# TiVo HD is Frozen Every Single Night



## TaterTot24 (Aug 26, 2007)

I have had my TiVo HD since it first came out and never had any issues whatsoever. Here recently I upgraded to a new TiVo for the living room and put the TiVo HD in the bedroom. That is when all the trouble started...

Days after I put it in the bedroom, I began to notice that it would be frozen/locked up when I would turn on the TV. The remote does not work and the picture would be frozen. It would miss recordings and everything. This would happen randomly, not every single time...

My first solution was to try another HDMI cable, because I had just used a cheap thin one I had lying around. That actually seemed to work for a while (not sure why), but then it started doing it again. At that point, I thought it was the hard drive, because of the age of the unit. So I bought a WD Red drive and replaced it. I thought finally I had it fixed, but 2 days after getting the new hard drive installed it began to do it again...

I actually think it is doing it more frequently now then it had previously. Every night when I turn on the bedroom TV, the TiVo is frozen. We are going on 8 nights in a row here.

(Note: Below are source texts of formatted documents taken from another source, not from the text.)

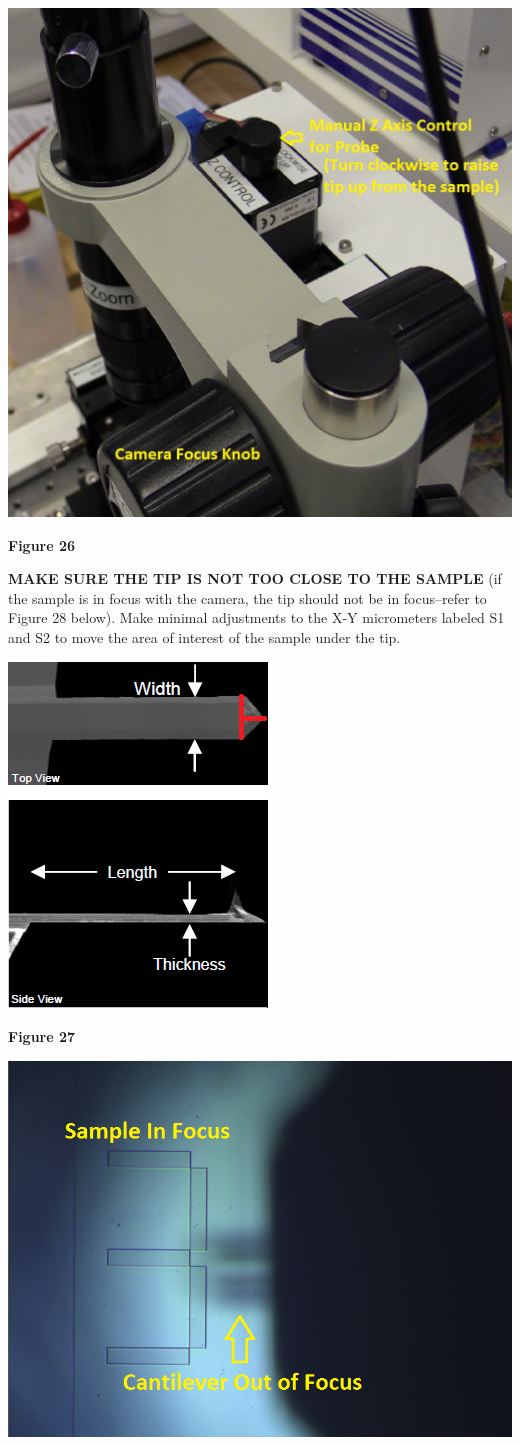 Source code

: \documentclass{../lab}
\begin{document}
\begin{center}
    \href{http://experimentationlab.berkeley.edu/sites/default/files/AFMImages/ZControl.jpg}{\includegraphics[width=0.5\linewidth]{images/ZControl.jpg}}
\end{center}


\textbf{Figure 26}

\textbf{MAKE SURE THE TIP IS NOT TOO CLOSE TO THE SAMPLE} (if the sample is in focus with the camera, the tip should not be in focus--refer to Figure 28 below).  Make minimal adjustments to the X-Y micrometers labeled S1 and S2 to move the area of interest of the sample under the tip.


\begin{center}
    \href{http://experimentationlab.berkeley.edu/sites/default/files/AFMImages/26.png}{\includegraphics[width=0.5\linewidth]{images/26.png}}
\end{center}


\textbf{Figure 27}

\begin{center}
    \href{http://experimentationlab.berkeley.edu/sites/default/files/AFMImages/probe_unfocused1_0.png}{\includegraphics[width=0.5\linewidth]{images/probe_unfocused1_0.png}}
\end{center}
\end{document}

I thought it may have had to do something with it connecting to the TiVo service, but it does that fine on its own and when I try it manually. And I am almost 100% sure it does not lock up at the same time every night or anything like that because I have just left the TV on all night and it will never freeze. Just to be clear, it never freezes while watching TV. So this makes me think it has something to do with the TV. It is a LG 60PA6500 TV.

Any suggestions would be greatly appreciated! Thanks in advance.


----------



## jerrymc (Sep 17, 2001)

There's no way for the TV to affect the Tivo. The Tivo has no way to know what its outputs are connected to.

First thing I would try is replacing the cables from your source (antenna or Cable outlet). Garbage in, garbage out.

Second thing I would try is "Clear Program Data and ToDo list". This forces the Tivo to update the program data. In previous models, the program data could become corrupted and cause all sorts of strange behavior. Happened on my Series 2 HR10. When you copied the old drive to the new drive, then your second drive may have inherited a corrupted program data base from the first.

If that doesn't work, pull the drive and run FULL diagnostics from the manufacturer. Do this for both drives if you have the original one. If they pass, it leaves the power supply or the main board of the Tivo. You can replace a power supply for under $100 (less for a used one). Obviously, if it's the main board, you're out of luck.

Hope this helps.


----------



## steve614 (May 1, 2006)

Due to the Series 3 line being infected with "capacitor plague", it's time to suspect the power supply.

Check the power supply for any bulging or leaking capacitors.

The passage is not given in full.